The first person I hired was a student pastor in the mid 80’s. Back then it was all about who you knew. Networking was king. I think some people still had Rolodex’s back then. A forty-pound Rolodex meant you were important! (For you who are under 30, a Rolodex is not an expensive watch. Google it. You’ll get a kick out of it.) Connecting still matters but it’s done very differently.

One thing that hasn’t changed is the work of finding the right person. Pastors call me every week asking if I know someone who would be a good fit for a student pastor, a worship pastor, an executive pastor, a group’s pastor and the list goes on. The playing field has changed and if you don’t embrace some of the new rules and cultural norms you will get frustrated in finding and hiring the right person.

Here are some of the things that are different from years past. They aren’t all new, but they are current and shouldn’t be ignored.  It is important that you discern any specific implications for your church. The better you grasp these current trends and realities the greater success and lower frustration in finding and hiring the right staff.

The chessboard itself has changed.

I like to think of staffing like a chess game. There are lots of players, they are always moving, and if you don’t think two to three moves ahead you will lose the game. Chess has certain players: bishops, knights, rooks, etc. Can you imagine how the game of chess would change if you added just one new player? From weekend only contract worship leaders, to IT staff and video/film teams, the game has changed. The addition of (audio/visual) tech staff alone has completely changed church staffing – from salary to how we organize the teams. Small churches must also get in the game, and they accomplish it largely through volunteers.

Multi-site adds a new definition to pastor.

Less than fifteen years ago, if you were the lead pastor you “preached” 40 to 48 Sundays a year. The launch of the multi-site movement changed the job description for many of our best pastors. They no longer teach on a regular basis, lead the church board, or deal with much of the finances of the church. This is causing many of the best young pastors to rethink their passion and how they want to make their best contribution. And multi-site churches are looking for a “new” kind of pastor.

Post-Graduate education is delivered and valued differently.

Churches are more interested in talent and competence than education. A bachelor’s degree is still highly desired by most churches hiring people for ministry, but traditional seminary is not as sought after as it once was. Many of the advanced degrees are now available on-line and interested students take that route. It is not uncommon for staff to pursue their degrees while working full time.

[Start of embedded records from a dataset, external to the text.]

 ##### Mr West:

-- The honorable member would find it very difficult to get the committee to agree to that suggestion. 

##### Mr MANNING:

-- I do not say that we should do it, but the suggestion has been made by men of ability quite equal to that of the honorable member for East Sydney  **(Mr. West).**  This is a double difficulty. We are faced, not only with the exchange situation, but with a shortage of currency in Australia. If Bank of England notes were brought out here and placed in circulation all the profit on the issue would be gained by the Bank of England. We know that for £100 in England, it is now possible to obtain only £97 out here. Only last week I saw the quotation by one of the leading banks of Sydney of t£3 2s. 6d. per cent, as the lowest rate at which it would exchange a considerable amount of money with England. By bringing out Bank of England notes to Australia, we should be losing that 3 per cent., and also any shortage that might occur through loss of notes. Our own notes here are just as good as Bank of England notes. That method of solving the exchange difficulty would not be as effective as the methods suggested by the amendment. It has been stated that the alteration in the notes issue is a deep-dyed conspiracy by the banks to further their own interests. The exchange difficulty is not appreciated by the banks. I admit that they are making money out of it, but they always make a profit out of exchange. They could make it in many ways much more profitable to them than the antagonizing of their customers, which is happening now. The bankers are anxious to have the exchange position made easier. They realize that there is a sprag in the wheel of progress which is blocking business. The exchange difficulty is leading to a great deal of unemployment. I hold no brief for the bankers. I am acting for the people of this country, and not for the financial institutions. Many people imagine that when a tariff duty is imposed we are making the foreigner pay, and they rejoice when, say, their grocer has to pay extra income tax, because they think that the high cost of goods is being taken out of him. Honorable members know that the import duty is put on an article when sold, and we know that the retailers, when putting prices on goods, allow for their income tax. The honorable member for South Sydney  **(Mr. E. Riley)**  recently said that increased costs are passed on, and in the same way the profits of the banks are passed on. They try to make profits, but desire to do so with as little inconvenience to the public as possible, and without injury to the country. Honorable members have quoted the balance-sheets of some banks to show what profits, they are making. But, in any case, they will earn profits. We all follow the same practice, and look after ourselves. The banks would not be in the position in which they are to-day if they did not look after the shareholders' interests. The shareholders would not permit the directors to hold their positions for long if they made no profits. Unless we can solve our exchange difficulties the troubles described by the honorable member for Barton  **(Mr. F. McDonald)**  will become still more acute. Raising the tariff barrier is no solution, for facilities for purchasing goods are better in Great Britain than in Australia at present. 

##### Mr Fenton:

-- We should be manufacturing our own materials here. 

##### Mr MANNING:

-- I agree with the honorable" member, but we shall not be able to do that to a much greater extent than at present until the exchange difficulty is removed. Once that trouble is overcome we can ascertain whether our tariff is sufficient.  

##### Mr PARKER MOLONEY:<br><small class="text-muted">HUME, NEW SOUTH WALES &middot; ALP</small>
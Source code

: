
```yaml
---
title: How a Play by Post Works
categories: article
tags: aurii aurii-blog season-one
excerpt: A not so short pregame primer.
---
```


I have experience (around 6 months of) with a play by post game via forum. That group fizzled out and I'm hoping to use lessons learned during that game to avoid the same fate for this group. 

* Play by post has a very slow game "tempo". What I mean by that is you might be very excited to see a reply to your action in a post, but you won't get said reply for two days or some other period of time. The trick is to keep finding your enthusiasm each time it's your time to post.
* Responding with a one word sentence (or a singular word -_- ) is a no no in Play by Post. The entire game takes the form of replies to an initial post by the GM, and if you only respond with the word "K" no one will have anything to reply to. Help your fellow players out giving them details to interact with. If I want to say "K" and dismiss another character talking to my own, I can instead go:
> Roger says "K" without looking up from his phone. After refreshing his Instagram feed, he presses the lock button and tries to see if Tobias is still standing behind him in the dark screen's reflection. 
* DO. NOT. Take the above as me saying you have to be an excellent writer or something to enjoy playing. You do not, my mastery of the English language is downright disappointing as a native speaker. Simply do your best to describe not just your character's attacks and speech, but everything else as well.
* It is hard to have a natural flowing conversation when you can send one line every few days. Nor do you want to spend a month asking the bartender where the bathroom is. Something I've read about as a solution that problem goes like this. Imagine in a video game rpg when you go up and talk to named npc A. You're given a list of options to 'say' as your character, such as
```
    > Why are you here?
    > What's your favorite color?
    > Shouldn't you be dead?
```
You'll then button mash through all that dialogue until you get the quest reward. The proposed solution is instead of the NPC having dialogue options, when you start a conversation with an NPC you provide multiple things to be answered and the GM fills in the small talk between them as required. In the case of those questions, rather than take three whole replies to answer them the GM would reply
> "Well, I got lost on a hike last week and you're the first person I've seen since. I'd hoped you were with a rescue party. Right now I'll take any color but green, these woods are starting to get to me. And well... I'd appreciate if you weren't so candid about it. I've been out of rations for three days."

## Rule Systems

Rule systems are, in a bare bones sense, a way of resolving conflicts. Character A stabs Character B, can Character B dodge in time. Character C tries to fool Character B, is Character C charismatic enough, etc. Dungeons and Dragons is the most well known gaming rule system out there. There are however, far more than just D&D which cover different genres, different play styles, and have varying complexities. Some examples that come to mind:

This often has implications that lead to flex hours or part time staff.  

Call to ministry is interpreted with new perspective.

For at least the last couple hundred years of modern church history, a call to vocational ministry was a life calling. This is no longer assumed on either side of the age spectrum. A growing number of young ministry leaders experience a valid call to serve in a local church, do so successfully for perhaps 5-7 years, and then pursue another career direction. On the other side, there is a rising number of half-timers changing careers at mid-life to vocational ministry who will likely finish out their working years in the local church.  

The Internet completely changed the game. 

The internet was once considered cold and impersonal and the last place you would want to find a new staff member. Now, that couldn’t be further from the truth. Social media has created the “new relational” connection process and it works extremely well. It’s been many years now but I remember finding and I thought I hit pure gold. What a great resource! No human being can build that kind of social network on their own! We were looking for a children’s pastor and at the same time Eric was cruising He was happy at his current church but felt the Holy Spirit nudge him when he saw our ad. Eric was with us for eight years, he led extremely well and we are still great friends today!

Health Care is a major game changer!

This may not be the most positive of points, but we have to be honest about it. Health care is changing the landscape of hiring in local churches. The primary shift is that many churches are hiring more part time people, typically 29 hours or less. This allows the church to avoid the huge burden of health care expenses. But no church escapes the ever changing and complex reality. I just spoke with a pastor of a large church in Michigan. They cannot afford health care at all, and every staff member is on their own to get the government sponsored options! Some staff are considering leaving the team for that reason alone.  

A background in business is highly valued.

There was a day when only traditionally trained ministry students were the accepted senior pastors and staff. That day is gone. God is using many with tremendous business backgrounds on local church staffs. When it comes to education, and particularly post graduate work, I’m equally enthusiastic about an MBA as an MDIV. Of course the person and the position makes a difference, but my point is that potential hires with a business background have much to offer local church leadership.

Larger churches hire from within, smaller churches hire from larger churches.

Your own church is likely your best relational connection for new staffing needs especially if it’s a larger church. The more emphasis you place on leadership development, and empowerment of volunteers, the better you will shape your culture to attract and retain the kind of people you would want to hire. This also enables smaller churches to look toward larger churches for help with their staffing needs as well.